В дымном проеме открытой двери стоит отец со сложенным вдвое офицерским ремнем в правой руке.
– Лешенькапожалуйсталешенькалешенька!
– Вон пошла!
– Рэмбо-Рэмбо, помоги!
Чугунно ступая на негнущихся пьяных ногах, отец приближается ко мне:
– Гладью, говоришь? А Родину кто защищать будет?
– Я буду, папочка, не надо, я буду, папочка…
– Защитничек… подрастающее поколение… Ты у меня сейчас на всю жизнь запомнишь…
– Папочка, не надо…
– Штаны снял, сучонок!
– Папочка… па-па-па…
– Защитничек, значит… гладью, значит…
– Лешенькаямоляютебя!
– Гладью, значит…
Я знаю, что такое
– Больно! Больно! Больна-а-аа-ааа!!!
Темно.
Я начинаю считать углы. Деревянная спинка кровати: четыре с одной стороны, четыре с другой – восемь. Еще одна спинка, у кроватей же их две, тоже восемь, всего шестнадцать. Ножки кровати, четыре штуки, у каждой четырехгранной ножки по два торца, сверху и снизу, четыре на два – восемь, четыре на восемь – тридцать два. Шестнадцать плюс тридцать два – сорок восемь. Если я перестану считать, я стану плакать, а плакать нельзя. Настоящие мужчины не плачут, Рэмбо не плачет. Рэмбо считает углы – много-много углов, их хватит, чтобы успокоиться и уснуть. За эти невыносимые ночи я научился складывать, перемножать и делить в уме трехзначные числа. И терпеть. И не плакать. Делать вид, что у мой папка – самый лучший на свете, и у нас – хорошая семья. Раз нам с мамой некуда деваться, значит, у нас хорошая семья, вот так. И вообще, до свадьбы заживет.
Он меня бил, а я полюбил математику. Вот оно как.

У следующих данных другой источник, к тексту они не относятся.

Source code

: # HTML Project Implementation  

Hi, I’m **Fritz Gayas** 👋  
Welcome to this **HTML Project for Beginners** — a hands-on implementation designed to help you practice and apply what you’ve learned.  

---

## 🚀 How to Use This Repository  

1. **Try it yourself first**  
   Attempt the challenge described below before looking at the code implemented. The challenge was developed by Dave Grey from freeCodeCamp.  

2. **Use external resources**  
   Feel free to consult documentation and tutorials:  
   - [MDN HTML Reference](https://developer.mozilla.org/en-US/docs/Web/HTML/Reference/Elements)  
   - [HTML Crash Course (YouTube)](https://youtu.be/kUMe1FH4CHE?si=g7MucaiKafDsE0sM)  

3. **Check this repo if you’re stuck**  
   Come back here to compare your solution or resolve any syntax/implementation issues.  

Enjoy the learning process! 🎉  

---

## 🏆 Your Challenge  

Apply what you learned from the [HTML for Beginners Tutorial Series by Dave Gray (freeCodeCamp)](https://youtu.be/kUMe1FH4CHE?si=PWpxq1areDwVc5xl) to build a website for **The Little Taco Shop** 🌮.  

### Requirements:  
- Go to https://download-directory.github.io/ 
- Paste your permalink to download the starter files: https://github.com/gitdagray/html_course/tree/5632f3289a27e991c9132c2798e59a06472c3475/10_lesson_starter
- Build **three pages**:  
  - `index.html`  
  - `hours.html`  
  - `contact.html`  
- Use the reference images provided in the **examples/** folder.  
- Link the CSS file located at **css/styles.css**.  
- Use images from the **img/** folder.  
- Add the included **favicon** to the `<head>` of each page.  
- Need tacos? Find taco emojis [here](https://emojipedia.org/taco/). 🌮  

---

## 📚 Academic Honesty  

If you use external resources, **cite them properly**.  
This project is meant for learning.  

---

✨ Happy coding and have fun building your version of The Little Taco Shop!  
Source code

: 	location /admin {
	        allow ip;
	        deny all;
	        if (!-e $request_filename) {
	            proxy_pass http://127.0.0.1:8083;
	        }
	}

Триста шестьдесят восемь… пятьсот двадцать четыре… одна тысяча шестьсот шестьдесят семь… один миллион сто семьдесят восемь тысяч четыреста шестьдесят один… как много углов в этом мире… как много… углов…
Шаги, шуршание, стуки, голоса:
– Остановка сердца.
– Дефибриллятор быстро.
– Фигасе, метапневмовирус. Кто бы мог подумать.
– Его сестра возле кровати нашла, без сознания. Еще пара минут, и все. Успела.
– Боюсь, не успела.
– Дефибриллятор где?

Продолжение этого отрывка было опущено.